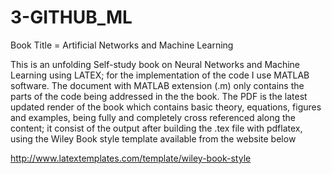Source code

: # 3-GITHUB_ML

Book Title = Artificial Networks and Machine Learning

This is an unfolding Self-study book on Neural Networks and Machine Learning using LATEX; for
the implementation of the code I use MATLAB software. The document with MATLAB extension (.m) only contains the parts of the 
code being addressed in the the book. The PDF is the latest updated render of the book which contains basic theory, equations,
figures and examples, being fully and completely cross referenced along the content; it consist of the output after building
the .tex file with pdflatex, using the Wiley Book style template available from the website below 

http://www.latextemplates.com/template/wiley-book-style


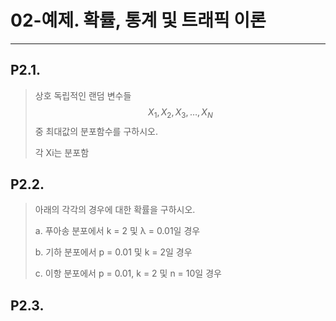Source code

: # 02-예제. 확률, 통계 및 트래픽 이론

---

## P2.1.

> 상호 독립적인 랜덤 변수들
> $$
> {X_1, X_2, X_3, \dots ,X_N}
> $$
> 중 최대값의 분포함수를 구하시오.
>
> 각 Xi는 분포함



## P2.2.

> 아래의 각각의 경우에 대한 확률을 구하시오.
>
> a. 푸아송 분포에서 k = 2 및 λ = 0.01일 경우
>
> b. 기하 분포에서 p = 0.01 및 k = 2일 경우
>
> c. 이항 분포에서 p = 0.01, k = 2 및 n = 10일 경우



## P2.3.

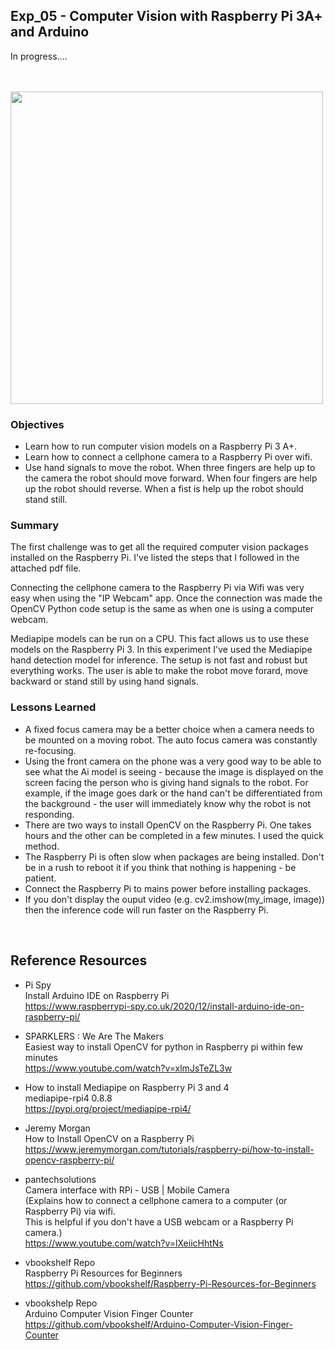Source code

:## Exp_05 - Computer Vision with Raspberry Pi 3A+ and Arduino

In progress....

<br>

<br>
<img src="https://github.com/vbookshelf/Serenity-Robotics-Experiments/blob/main/images/cellphone-cam-pic.jpg" width="500"></img>
<br>

### Objectives
- Learn how to run computer vision models on a Raspberry Pi 3 A+.
- Learn how to connect a cellphone camera to a Raspberry Pi over wifi.
- Use hand signals to move the robot. When three fingers are help up to the camera the robot should move forward. When four fingers are help up the robot should reverse. When a fist is help up the robot should stand still.


### Summary

The first challenge was to get all the required computer vision packages installed on the Raspberry Pi. I've listed the steps that I followed in the attached pdf file.

Connecting the cellphone camera to the Raspberry Pi via Wifi was very easy when using the "IP Webcam" app. Once the connection was made the OpenCV Python code setup is the same as when one is using a computer webcam.

Mediapipe models can be run on a CPU. This fact allows us to use these models on the Raspberry Pi 3. In this experiment I've used the Mediapipe hand detection model for inference. The setup is not fast and robust but everything works. The user is able to make the robot move forard, move backward or stand still by using hand signals.


### Lessons Learned

- A fixed focus camera may be a better choice when a camera needs to be mounted on a moving robot. The auto focus camera was constantly re-focusing.
- Using the front camera on the phone was a very good way to be able to see what the Ai model is seeing - because the image is displayed on the screen facing the person who is giving hand signals to the robot. For example, if the image goes dark or the hand can't be differentiated from the background - the user will immediately know why the robot is not responding.
- There are two ways to install OpenCV on the Raspberry Pi. One takes hours and the other can be completed in a few minutes. I used the quick method.
- The Raspberry Pi is often slow when packages are being installed. Don't be in a rush to reboot it if you think that nothing is happening - be patient.
- Connect the Raspberry Pi to mains power before installing packages.
- If you don't display the ouput video (e.g. cv2.imshow(my_image, image)) then the inference code will run faster on the Raspberry Pi.



<br>

## Reference Resources

- Pi Spy<br>
Install Arduino IDE on Raspberry Pi<br>
https://www.raspberrypi-spy.co.uk/2020/12/install-arduino-ide-on-raspberry-pi/

- SPARKLERS : We Are The Makers<br>
Easiest way to install OpenCV for python in Raspberry pi within few minutes<br>
https://www.youtube.com/watch?v=xlmJsTeZL3w

- How to install Mediapipe on Raspberry Pi 3 and 4<br>
mediapipe-rpi4 0.8.8<br>
https://pypi.org/project/mediapipe-rpi4/

- Jeremy Morgan<br>
How to Install OpenCV on a Raspberry Pi<br>
https://www.jeremymorgan.com/tutorials/raspberry-pi/how-to-install-opencv-raspberry-pi/

- pantechsolutions<br>
Camera interface with RPi - USB | Mobile Camera<br>
(Explains how to connect a cellphone camera to a computer (or Raspberry Pi) via wifi.<br>
This is helpful if you don't have a USB webcam or a Raspberry Pi camera.)<br>
https://www.youtube.com/watch?v=lXeiicHhtNs

- vbookshelf Repo<br>
Raspberry Pi Resources for Beginners<br>
https://github.com/vbookshelf/Raspberry-Pi-Resources-for-Beginners

- vbookshelp Repo<br>
Arduino Computer Vision Finger Counter<br>
https://github.com/vbookshelf/Arduino-Computer-Vision-Finger-Counter



<br>
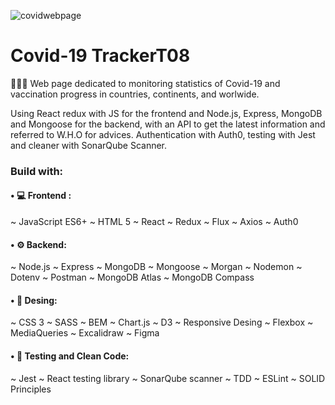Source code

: ![covidwebpage](https://i.ibb.co/mz0Y0D4/Covid-Tracker08.png)



# Covid-19 TrackerT08


🦠💉🧬 Web page dedicated to monitoring statistics of Covid-19 and vaccination progress in countries, continents, and worlwide.

Using React redux with JS for the frontend and Node.js, Express, MongoDB and Mongoose for the backend, with an API to get the latest information and referred to W.H.O for advices.
Authentication with Auth0, testing with Jest and cleaner with SonarQube Scanner.


### Build with:

<h4>• 💻 Frontend :</h4>
~ JavaScript ES6+
~ HTML 5
~ React
~ Redux
~ Flux
~ Axios
~ Auth0

<h4>• ⚙️ Backend:</h4>
~ Node.js
~ Express
~ MongoDB
~ Mongoose
~ Morgan
~ Nodemon
~ Dotenv
~ Postman
~ MongoDB Atlas
~ MongoDB Compass

<h4>• 🎨 Desing:</h4>
~ CSS 3
~ SASS
~ BEM
~ Chart.js
~ D3
~ Responsive Desing
~ Flexbox
~ MediaQueries
~ Excalidraw
~ Figma

<h4>• 👾 Testing and Clean Code:</h4>
~ Jest
~ React testing library
~ SonarQube scanner
~ TDD
~ ESLint
~ SOLID Principles


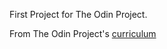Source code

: First Project for The Odin Project.

From The Odin Project's [curriculum](http://www.theodinproject.com/courses/web-development-101/lessons/html-css)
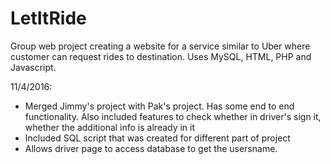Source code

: # LetItRide
Group web project creating a website for a service similar to Uber where customer can request rides to destination. 
Uses MySQL, HTML,  PHP and Javascript.

11/4/2016: 
- Merged Jimmy's project with Pak's project. Has some end to end functionality. Also included features to check whether in driver's 
sign it, whether the additional info is already in it
- Included SQL script that was created for different part of project
- Allows driver page to access database to get the usersname.
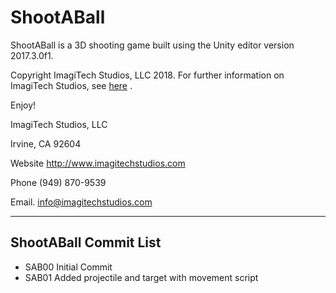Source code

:# ShootABall
ShootABall is a 3D shooting game built using the Unity editor version 2017.3.0f1.

Copyright ImagiTech Studios, LLC 2018. 
For further information on ImagiTech Studios, see [here](http://www.imagitechstudios.com/) .

Enjoy!


ImagiTech Studios, LLC

Irvine, CA 92604

Website http://www.imagitechstudios.com

Phone (949) 870-9539

Email. info@imagitechstudios.com

---

## ShootABall Commit List

* SAB00 Initial Commit
* SAB01 Added projectile and target with movement script
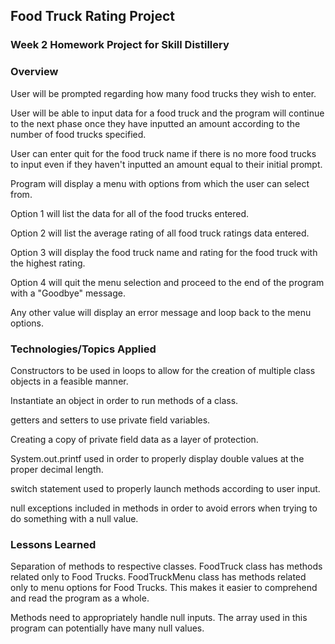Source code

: ## Food Truck Rating Project

### Week 2 Homework Project for Skill Distillery

### Overview

User will be prompted regarding how many food trucks they wish to enter.

User will be able to input data for a food truck and the program will continue to the next phase once they have inputted an amount according to the number of food trucks specified.

User can enter quit for the food truck name if there is no more food trucks to input even if they haven't inputted an amount equal to their initial prompt.

Program will display a menu with options from which the user can select from.

Option 1 will list the data for all of the food trucks entered.

Option 2 will list the average rating of all food truck ratings data entered.

Option 3 will display the food truck name and rating for the food truck with the highest rating.

Option 4 will quit the menu selection and proceed to the end of the program with a "Goodbye" message.

Any other value will display an error message and loop back to the menu options.

### Technologies/Topics Applied

Constructors to be used in loops to allow for the creation of multiple class objects in a feasible manner.

Instantiate an object in order to run methods of a class.

getters and setters to use private field variables.

Creating a copy of private field data as a layer of protection.

System.out.printf used in order to properly display double values at the proper
decimal length.

switch statement used to properly launch methods according to user input.

null exceptions included in methods in order to avoid errors when trying to do
something with a null value.

### Lessons Learned

Separation of methods to respective classes. FoodTruck class has methods related only to Food Trucks. FoodTruckMenu class has methods related only to menu options for Food Trucks. This makes it easier to comprehend and read the program as a whole.

Methods need to appropriately handle null inputs. The array used in this
program can potentially have many null values.
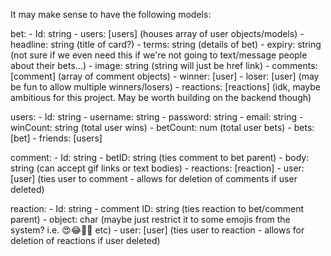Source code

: It may make sense to have the following models:

bet: - Id: string - users: [users] (houses array of user objects/models) - headline: string (title of card?) - terms: string (details of bet) - expiry: string (not sure if we even need this if we're not going to text/message people about their bets...) - image: string (string will just be href link) - comments: [comment] (array of comment objects) - winner: [user] - loser: [user] (may be fun to allow multiple winners/losers) - reactions: [reactions] (idk, maybe ambitious for this project. May be worth building on the backend though)

users: - Id: string - username: string - password: string - email: string - winCount: string (total user wins) - betCount: num (total user bets) - bets: [bet] - friends: [users]

comment: - Id: string - betID: string (ties comment to bet parent) - body: string (can accept gif links or text bodies) - reactions: [reaction] - user: [user] (ties user to comment - allows for deletion of comments if user deleted)

reaction: - Id: string - comment ID: string (ties reaction to bet/comment parent) - object: char (maybe just restrict it to some emojis from the system? i.e. 😍😂🤣💙 etc) - user: [user] (ties user to reaction - allows for deletion of reactions if user deleted)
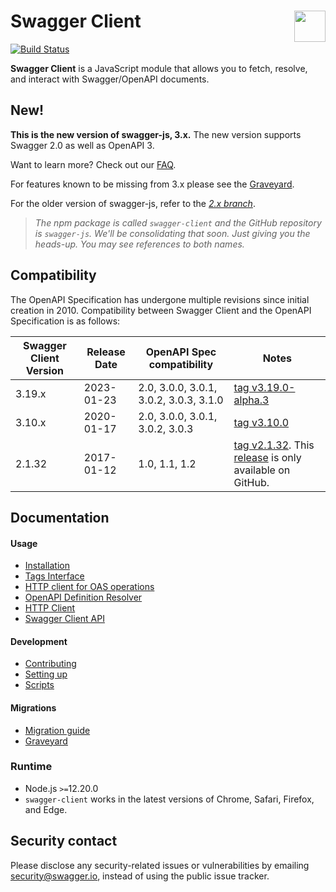 # Swagger Client <img src="https://raw.githubusercontent.com/swagger-api/swagger.io/wordpress/images/assets/SW-logo-clr.png" height="50" align="right">

[![Build Status](https://github.com/swagger-api/swagger-js/actions/workflows/nodejs.yml/badge.svg)](https://github.com/swagger-api/swagger-js/actions)

**Swagger Client** is a JavaScript module that allows you to fetch, resolve, and interact with Swagger/OpenAPI documents.

## New!

**This is the new version of swagger-js, 3.x.** The new version supports Swagger 2.0 as well as OpenAPI 3.

Want to learn more? Check out our [FAQ](docs/migration/migration-2-x-to-3-x.md).

For features known to be missing from 3.x please see the [Graveyard](docs/migration/graveyard-3-x.md).


For the older version of swagger-js, refer to the [*2.x branch*](https://github.com/swagger-api/swagger-js/tree/2.x).

> *The npm package is called `swagger-client` and the GitHub repository is `swagger-js`.
We'll be consolidating that soon. Just giving you the heads-up. You may see references to both names.*

## Compatibility
The OpenAPI Specification has undergone multiple revisions since initial creation in 2010. 
Compatibility between Swagger Client and the OpenAPI Specification is as follows:

Swagger Client Version | Release Date | OpenAPI Spec compatibility             | Notes
------------------ |--------------|----------------------------------------| -----
3.19.x | 2023-01-23   | 2.0, 3.0.0, 3.0.1, 3.0.2, 3.0.3, 3.1.0 | [tag v3.19.0-alpha.3](https://github.com/swagger-api/swagger-js/releases/tag/v3.19.0-alpha.3)
3.10.x | 2020-01-17   | 2.0, 3.0.0, 3.0.1, 3.0.2, 3.0.3        | [tag v3.10.0](https://github.com/swagger-api/swagger-js/tree/v3.10.0)
2.1.32 | 2017-01-12   | 1.0, 1.1, 1.2                          | [tag v2.1.32](https://github.com/swagger-api/swagger-js/tree/v2.1.32). This [release](https://github.com/swagger-api/swagger-js/releases/tag/v2.1.32) is only available on GitHub.

## Documentation

#### Usage

- [Installation](docs/usage/installation.md)
- [Tags Interface](docs/usage/tags-interface.md)
- [HTTP client for OAS operations](docs/usage/http-client-for-oas-operations.md)
- [OpenAPI Definition Resolver](docs/usage/openapi-definition-resolver.md)
- [HTTP Client](docs/usage/http-client.md)
- [Swagger Client API](docs/usage/api.md)

#### Development

- [Contributing](https://github.com/swagger-api/.github/blob/master/CONTRIBUTING.md)
- [Setting up](docs/development/setting-up.md)
- [Scripts](docs/development/scripts.md)

#### Migrations 

- [Migration guide](docs/migration/migration-2-x-to-3-x.md)
- [Graveyard](docs/migration/graveyard-3-x.md)

### Runtime 

- Node.js `>=`12.20.0
- `swagger-client` works in the latest versions of Chrome, Safari, Firefox, and Edge.

## Security contact

Please disclose any security-related issues or vulnerabilities by emailing [security@swagger.io](mailto:security@swagger.io), instead of using the public issue tracker.
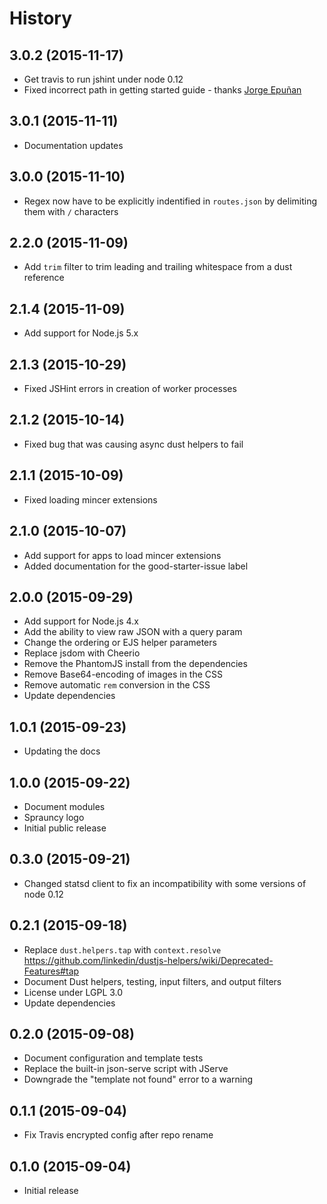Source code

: 
# History

## 3.0.2 (2015-11-17)

  * Get travis to run jshint under node 0.12
  * Fixed incorrect path in getting started guide - thanks [Jorge Epuñan](https://github.com/juanbrujo)

## 3.0.1 (2015-11-11)

  * Documentation updates

## 3.0.0 (2015-11-10)

  * Regex now have to be explicitly indentified in `routes.json` by delimiting them with `/` characters

## 2.2.0 (2015-11-09)

  * Add `trim` filter to trim leading and trailing whitespace from a dust reference

## 2.1.4 (2015-11-09)

  * Add support for Node.js 5.x

## 2.1.3 (2015-10-29)

  * Fixed JSHint errors in creation of worker processes

## 2.1.2 (2015-10-14)

  * Fixed bug that was causing async dust helpers to fail

## 2.1.1 (2015-10-09)

  * Fixed loading mincer extensions

## 2.1.0 (2015-10-07)

  * Add support for apps to load mincer extensions
  * Added documentation for the good-starter-issue label

## 2.0.0 (2015-09-29)

  * Add support for Node.js 4.x
  * Add the ability to view raw JSON with a query param
  * Change the ordering or EJS helper parameters
  * Replace jsdom with Cheerio
  * Remove the PhantomJS install from the dependencies
  * Remove Base64-encoding of images in the CSS
  * Remove automatic `rem` conversion in the CSS
  * Update dependencies

## 1.0.1 (2015-09-23)

  * Updating the docs

## 1.0.0 (2015-09-22)

  * Document modules
  * Sprauncy logo
  * Initial public release

## 0.3.0 (2015-09-21)

  * Changed statsd client to fix an incompatibility with some versions of node 0.12

## 0.2.1 (2015-09-18)

  * Replace `dust.helpers.tap` with `context.resolve` https://github.com/linkedin/dustjs-helpers/wiki/Deprecated-Features#tap
  * Document Dust helpers, testing, input filters, and output filters
  * License under LGPL 3.0
  * Update dependencies

## 0.2.0 (2015-09-08)

  * Document configuration and template tests
  * Replace the built-in json-serve script with JServe
  * Downgrade the "template not found" error to a warning

## 0.1.1 (2015-09-04)

  * Fix Travis encrypted config after repo rename

## 0.1.0 (2015-09-04)

  * Initial release
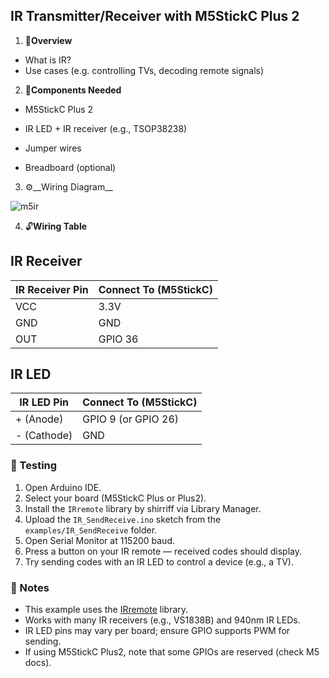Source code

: ## IR Transmitter/Receiver with M5StickC Plus 2
1. 🔑__Overview__

* What is IR?
* Use cases (e.g. controlling TVs, decoding remote signals)

2. 🔧__Components Needed__

* M5StickC Plus 2

* IR LED + IR receiver (e.g., TSOP38238)

* Jumper wires

* Breadboard (optional)

3. ⚙️__Wiring Diagram__

![m5ir](https://github.com/user-attachments/assets/978385f1-f045-42e0-9e59-116d62d6b29b)

4. 🔓__Wiring Table__

## IR Receiver

| IR Receiver Pin | Connect To (M5StickC)  |
|-----------------|------------------------|
| VCC             | 3.3V                   |
| GND             | GND                    |
| OUT             | GPIO 36                |

## IR LED

| IR LED Pin | Connect To (M5StickC)     |
|------------|---------------------------|
| + (Anode)  | GPIO 9 (or GPIO 26)       |
| - (Cathode)| GND                       |

### 🧪 Testing

1. Open Arduino IDE.
2. Select your board (M5StickC Plus or Plus2).
3. Install the `IRremote` library by shirriff via Library Manager.
4. Upload the `IR_SendReceive.ino` sketch from the `examples/IR_SendReceive` folder.
5. Open Serial Monitor at 115200 baud.
6. Press a button on your IR remote — received codes should display.
7. Try sending codes with an IR LED to control a device (e.g., a TV).

### 📝 Notes

- This example uses the [IRremote](https://github.com/Arduino-IRremote/Arduino-IRremote) library.
- Works with many IR receivers (e.g., VS1838B) and 940nm IR LEDs.
- IR LED pins may vary per board; ensure GPIO supports PWM for sending.
- If using M5StickC Plus2, note that some GPIOs are reserved (check M5 docs).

---*---

● Assignment: Each line containing "SonarQube" belongs in the answer; pick these out of the material and copy them.

● Task solution:
Authentication with Auth0, testing with Jest and cleaner with SonarQube Scanner.
~ SonarQube scanner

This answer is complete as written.